• **Task brief**
Nothing in the data should be altered when it is repeated in full.

Stored dataset items:
+--
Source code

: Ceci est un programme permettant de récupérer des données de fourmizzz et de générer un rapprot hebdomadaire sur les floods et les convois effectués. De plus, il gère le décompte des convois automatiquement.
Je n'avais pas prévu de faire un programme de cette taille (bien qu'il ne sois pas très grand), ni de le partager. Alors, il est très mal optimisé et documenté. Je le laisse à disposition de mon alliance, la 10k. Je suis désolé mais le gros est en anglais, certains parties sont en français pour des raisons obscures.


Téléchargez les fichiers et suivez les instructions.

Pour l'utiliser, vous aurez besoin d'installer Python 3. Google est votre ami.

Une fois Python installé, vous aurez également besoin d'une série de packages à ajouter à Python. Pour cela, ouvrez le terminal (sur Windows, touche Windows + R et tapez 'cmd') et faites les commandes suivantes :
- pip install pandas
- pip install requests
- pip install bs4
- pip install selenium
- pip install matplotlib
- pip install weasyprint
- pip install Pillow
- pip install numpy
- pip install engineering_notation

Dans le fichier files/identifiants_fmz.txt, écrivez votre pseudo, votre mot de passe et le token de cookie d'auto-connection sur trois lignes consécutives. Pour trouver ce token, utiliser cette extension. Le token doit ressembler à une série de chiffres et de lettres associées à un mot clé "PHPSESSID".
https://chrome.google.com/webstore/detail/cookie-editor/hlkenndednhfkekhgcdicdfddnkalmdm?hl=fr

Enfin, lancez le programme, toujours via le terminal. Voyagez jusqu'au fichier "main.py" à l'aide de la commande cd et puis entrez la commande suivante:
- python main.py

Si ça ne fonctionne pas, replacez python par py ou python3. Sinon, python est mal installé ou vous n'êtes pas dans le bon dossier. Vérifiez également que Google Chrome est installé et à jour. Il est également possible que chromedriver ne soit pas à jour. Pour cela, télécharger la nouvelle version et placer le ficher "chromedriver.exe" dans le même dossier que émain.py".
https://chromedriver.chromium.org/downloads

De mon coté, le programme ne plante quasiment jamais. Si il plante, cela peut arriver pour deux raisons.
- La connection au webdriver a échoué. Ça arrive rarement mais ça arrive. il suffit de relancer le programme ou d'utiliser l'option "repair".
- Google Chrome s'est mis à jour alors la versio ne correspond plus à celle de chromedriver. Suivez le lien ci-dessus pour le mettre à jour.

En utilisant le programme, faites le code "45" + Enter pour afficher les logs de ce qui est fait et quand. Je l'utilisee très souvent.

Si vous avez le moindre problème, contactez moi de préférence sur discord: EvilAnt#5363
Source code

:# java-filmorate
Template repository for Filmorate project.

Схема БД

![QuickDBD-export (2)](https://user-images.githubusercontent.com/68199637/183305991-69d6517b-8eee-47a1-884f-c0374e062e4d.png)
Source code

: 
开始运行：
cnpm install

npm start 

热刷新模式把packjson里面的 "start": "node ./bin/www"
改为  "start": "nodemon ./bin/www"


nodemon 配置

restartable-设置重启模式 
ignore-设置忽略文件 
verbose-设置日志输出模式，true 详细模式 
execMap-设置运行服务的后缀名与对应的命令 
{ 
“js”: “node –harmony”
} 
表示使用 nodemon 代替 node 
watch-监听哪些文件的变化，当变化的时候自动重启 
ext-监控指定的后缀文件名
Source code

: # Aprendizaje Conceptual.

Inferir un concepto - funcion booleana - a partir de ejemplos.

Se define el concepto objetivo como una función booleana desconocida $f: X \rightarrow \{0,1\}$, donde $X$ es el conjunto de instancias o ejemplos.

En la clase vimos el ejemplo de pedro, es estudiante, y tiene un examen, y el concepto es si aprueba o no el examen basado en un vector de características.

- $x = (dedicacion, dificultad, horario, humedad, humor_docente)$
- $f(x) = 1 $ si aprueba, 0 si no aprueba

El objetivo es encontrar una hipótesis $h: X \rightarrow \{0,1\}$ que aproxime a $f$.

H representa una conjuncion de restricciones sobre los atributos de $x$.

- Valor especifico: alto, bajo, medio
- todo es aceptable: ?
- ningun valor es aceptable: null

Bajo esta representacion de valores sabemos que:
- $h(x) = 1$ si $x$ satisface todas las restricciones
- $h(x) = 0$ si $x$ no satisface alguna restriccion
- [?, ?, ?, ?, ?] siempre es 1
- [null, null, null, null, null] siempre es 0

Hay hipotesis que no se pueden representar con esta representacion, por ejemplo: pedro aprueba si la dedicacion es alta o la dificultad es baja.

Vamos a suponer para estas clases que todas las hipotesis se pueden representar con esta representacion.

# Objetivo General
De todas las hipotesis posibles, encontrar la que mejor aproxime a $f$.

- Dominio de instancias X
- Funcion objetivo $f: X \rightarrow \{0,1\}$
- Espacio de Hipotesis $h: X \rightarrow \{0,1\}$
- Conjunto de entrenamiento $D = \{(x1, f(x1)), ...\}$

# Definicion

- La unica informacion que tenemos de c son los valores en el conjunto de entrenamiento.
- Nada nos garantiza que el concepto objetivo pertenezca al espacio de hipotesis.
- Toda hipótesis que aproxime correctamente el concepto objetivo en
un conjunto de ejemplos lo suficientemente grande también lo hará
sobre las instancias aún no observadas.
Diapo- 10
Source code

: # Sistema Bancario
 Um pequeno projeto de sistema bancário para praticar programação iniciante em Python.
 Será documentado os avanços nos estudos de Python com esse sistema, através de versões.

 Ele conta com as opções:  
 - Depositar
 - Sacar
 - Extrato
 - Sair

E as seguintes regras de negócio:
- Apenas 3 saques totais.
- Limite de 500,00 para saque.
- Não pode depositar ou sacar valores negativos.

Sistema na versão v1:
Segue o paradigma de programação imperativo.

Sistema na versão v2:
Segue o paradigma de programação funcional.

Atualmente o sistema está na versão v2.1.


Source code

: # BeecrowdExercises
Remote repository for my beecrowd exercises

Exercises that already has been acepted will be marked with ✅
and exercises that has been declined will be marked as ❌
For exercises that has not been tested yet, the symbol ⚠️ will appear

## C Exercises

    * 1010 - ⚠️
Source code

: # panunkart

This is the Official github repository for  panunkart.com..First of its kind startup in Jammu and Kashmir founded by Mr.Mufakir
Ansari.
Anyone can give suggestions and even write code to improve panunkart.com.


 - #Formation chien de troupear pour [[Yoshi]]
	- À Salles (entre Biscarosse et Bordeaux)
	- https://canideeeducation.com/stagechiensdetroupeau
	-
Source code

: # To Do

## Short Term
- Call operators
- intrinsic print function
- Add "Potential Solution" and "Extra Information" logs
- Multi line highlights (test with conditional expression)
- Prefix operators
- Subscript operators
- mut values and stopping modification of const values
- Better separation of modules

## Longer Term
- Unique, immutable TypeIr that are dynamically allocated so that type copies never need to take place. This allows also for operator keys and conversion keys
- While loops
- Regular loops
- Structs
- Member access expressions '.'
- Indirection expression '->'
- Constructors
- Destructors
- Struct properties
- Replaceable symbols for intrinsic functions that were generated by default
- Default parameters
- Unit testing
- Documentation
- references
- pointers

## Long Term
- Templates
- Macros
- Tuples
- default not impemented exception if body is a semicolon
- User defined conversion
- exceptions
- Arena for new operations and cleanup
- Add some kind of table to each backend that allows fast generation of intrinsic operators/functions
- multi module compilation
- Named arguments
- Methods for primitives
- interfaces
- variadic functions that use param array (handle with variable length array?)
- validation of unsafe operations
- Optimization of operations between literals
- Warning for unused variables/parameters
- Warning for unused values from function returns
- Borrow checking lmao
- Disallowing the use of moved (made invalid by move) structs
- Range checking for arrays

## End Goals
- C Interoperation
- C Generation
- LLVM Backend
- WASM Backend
+--
• **Problem solution**
Source code

: Ceci est un programme permettant de récupérer des données de fourmizzz et de générer un rapprot hebdomadaire sur les floods et les convois effectués. De plus, il gère le décompte des convois automatiquement.
Je n'avais pas prévu de faire un programme de cette taille (bien qu'il ne sois pas très grand), ni de le partager. Alors, il est très mal optimisé et documenté. Je le laisse à disposition de mon alliance, la 10k. Je suis désolé mais le gros est en anglais, certains parties sont en français pour des raisons obscures.


Téléchargez les fichiers et suivez les instructions.

Pour l'utiliser, vous aurez besoin d'installer Python 3. Google est votre ami.

Une fois Python installé, vous aurez également besoin d'une série de packages à ajouter à Python. Pour cela, ouvrez le terminal (sur Windows, touche Windows + R et tapez 'cmd') et faites les commandes suivantes :
- pip install pandas
- pip install requests
- pip install bs4
- pip install selenium
- pip install matplotlib
- pip install weasyprint
- pip install Pillow
- pip install numpy
- pip install engineering_notation

Dans le fichier files/identifiants_fmz.txt, écrivez votre pseudo, votre mot de passe et le token de cookie d'auto-connection sur trois lignes consécutives. Pour trouver ce token, utiliser cette extension. Le token doit ressembler à une série de chiffres et de lettres associées à un mot clé "PHPSESSID".
https://chrome.google.com/webstore/detail/cookie-editor/hlkenndednhfkekhgcdicdfddnkalmdm?hl=fr

Enfin, lancez le programme, toujours via le terminal. Voyagez jusqu'au fichier "main.py" à l'aide de la commande cd et puis entrez la commande suivante:
- python main.py

Si ça ne fonctionne pas, replacez python par py ou python3. Sinon, python est mal installé ou vous n'êtes pas dans le bon dossier. Vérifiez également que Google Chrome est installé et à jour. Il est également possible que chromedriver ne soit pas à jour. Pour cela, télécharger la nouvelle version et placer le ficher "chromedriver.exe" dans le même dossier que émain.py".
https://chromedriver.chromium.org/downloads

De mon coté, le programme ne plante quasiment jamais. Si il plante, cela peut arriver pour deux raisons.
- La connection au webdriver a échoué. Ça arrive rarement mais ça arrive. il suffit de relancer le programme ou d'utiliser l'option "repair".
- Google Chrome s'est mis à jour alors la versio ne correspond plus à celle de chromedriver. Suivez le lien ci-dessus pour le mettre à jour.

En utilisant le programme, faites le code "45" + Enter pour afficher les logs de ce qui est fait et quand. Je l'utilisee très souvent.

Si vous avez le moindre problème, contactez moi de préférence sur discord: EvilAnt#5363
Source code

:# java-filmorate
Template repository for Filmorate project.

Схема БД

![QuickDBD-export (2)](https://user-images.githubusercontent.com/68199637/183305991-69d6517b-8eee-47a1-884f-c0374e062e4d.png)
Source code

: 
开始运行：
cnpm install

npm start 

热刷新模式把packjson里面的 "start": "node ./bin/www"
改为  "start": "nodemon ./bin/www"


nodemon 配置

restartable-设置重启模式 
ignore-设置忽略文件 
verbose-设置日志输出模式，true 详细模式 
execMap-设置运行服务的后缀名与对应的命令 
{ 
“js”: “node –harmony”
} 
表示使用 nodemon 代替 node 
watch-监听哪些文件的变化，当变化的时候自动重启 
ext-监控指定的后缀文件名
Source code

: # Aprendizaje Conceptual.

Inferir un concepto - funcion booleana - a partir de ejemplos.

Se define el concepto objetivo como una función booleana desconocida $f: X \rightarrow \{0,1\}$, donde $X$ es el conjunto de instancias o ejemplos.

En la clase vimos el ejemplo de pedro, es estudiante, y tiene un examen, y el concepto es si aprueba o no el examen basado en un vector de características.

- $x = (dedicacion, dificultad, horario, humedad, humor_docente)$
- $f(x) = 1 $ si aprueba, 0 si no aprueba

El objetivo es encontrar una hipótesis $h: X \rightarrow \{0,1\}$ que aproxime a $f$.

H representa una conjuncion de restricciones sobre los atributos de $x$.

- Valor especifico: alto, bajo, medio
- todo es aceptable: ?
- ningun valor es aceptable: null

Bajo esta representacion de valores sabemos que:
- $h(x) = 1$ si $x$ satisface todas las restricciones
- $h(x) = 0$ si $x$ no satisface alguna restriccion
- [?, ?, ?, ?, ?] siempre es 1
- [null, null, null, null, null] siempre es 0

Hay hipotesis que no se pueden representar con esta representacion, por ejemplo: pedro aprueba si la dedicacion es alta o la dificultad es baja.

Vamos a suponer para estas clases que todas las hipotesis se pueden representar con esta representacion.

# Objetivo General
De todas las hipotesis posibles, encontrar la que mejor aproxime a $f$.

- Dominio de instancias X
- Funcion objetivo $f: X \rightarrow \{0,1\}$
- Espacio de Hipotesis $h: X \rightarrow \{0,1\}$
- Conjunto de entrenamiento $D = \{(x1, f(x1)), ...\}$

# Definicion

- La unica informacion que tenemos de c son los valores en el conjunto de entrenamiento.
- Nada nos garantiza que el concepto objetivo pertenezca al espacio de hipotesis.
- Toda hipótesis que aproxime correctamente el concepto objetivo en
un conjunto de ejemplos lo suficientemente grande también lo hará
sobre las instancias aún no observadas.
Diapo- 10
Source code

: # Sistema Bancario
 Um pequeno projeto de sistema bancário para praticar programação iniciante em Python.
 Será documentado os avanços nos estudos de Python com esse sistema, através de versões.

 Ele conta com as opções:  
 - Depositar
 - Sacar
 - Extrato
 - Sair

E as seguintes regras de negócio:
- Apenas 3 saques totais.
- Limite de 500,00 para saque.
- Não pode depositar ou sacar valores negativos.

Sistema na versão v1:
Segue o paradigma de programação imperativo.

Sistema na versão v2:
Segue o paradigma de programação funcional.

Atualmente o sistema está na versão v2.1.


Source code

: # BeecrowdExercises
Remote repository for my beecrowd exercises

Exercises that already has been acepted will be marked with ✅
and exercises that has been declined will be marked as ❌
For exercises that has not been tested yet, the symbol ⚠️ will appear

## C Exercises

    * 1010 - ⚠️
Source code

: # panunkart

This is the Official github repository for  panunkart.com..First of its kind startup in Jammu and Kashmir founded by Mr.Mufakir
Ansari.
Anyone can give suggestions and even write code to improve panunkart.com.


 - #Formation chien de troupear pour [[Yoshi]]
	- À Salles (entre Biscarosse et Bordeaux)
	- https://canideeeducation.com/stagechiensdetroupeau
	-
Source code

: # To Do

## Short Term
- Call operators
- intrinsic print function
- Add "Potential Solution" and "Extra Information" logs
- Multi line highlights (test with conditional expression)
- Prefix operators
- Subscript operators
- mut values and stopping modification of const values
- Better separation of modules

## Longer Term
- Unique, immutable TypeIr that are dynamically allocated so that type copies never need to take place. This allows also for operator keys and conversion keys
- While loops
- Regular loops
- Structs
- Member access expressions '.'
- Indirection expression '->'
- Constructors
- Destructors
- Struct properties
- Replaceable symbols for intrinsic functions that were generated by default
- Default parameters
- Unit testing
- Documentation
- references
- pointers

## Long Term
- Templates
- Macros
- Tuples
- default not impemented exception if body is a semicolon
- User defined conversion
- exceptions
- Arena for new operations and cleanup
- Add some kind of table to each backend that allows fast generation of intrinsic operators/functions
- multi module compilation
- Named arguments
- Methods for primitives
- interfaces
- variadic functions that use param array (handle with variable length array?)
- validation of unsafe operations
- Optimization of operations between literals
- Warning for unused variables/parameters
- Warning for unused values from function returns
- Borrow checking lmao
- Disallowing the use of moved (made invalid by move) structs
- Range checking for arrays

## End Goals
- C Interoperation
- C Generation
- LLVM Backend
- WASM Backend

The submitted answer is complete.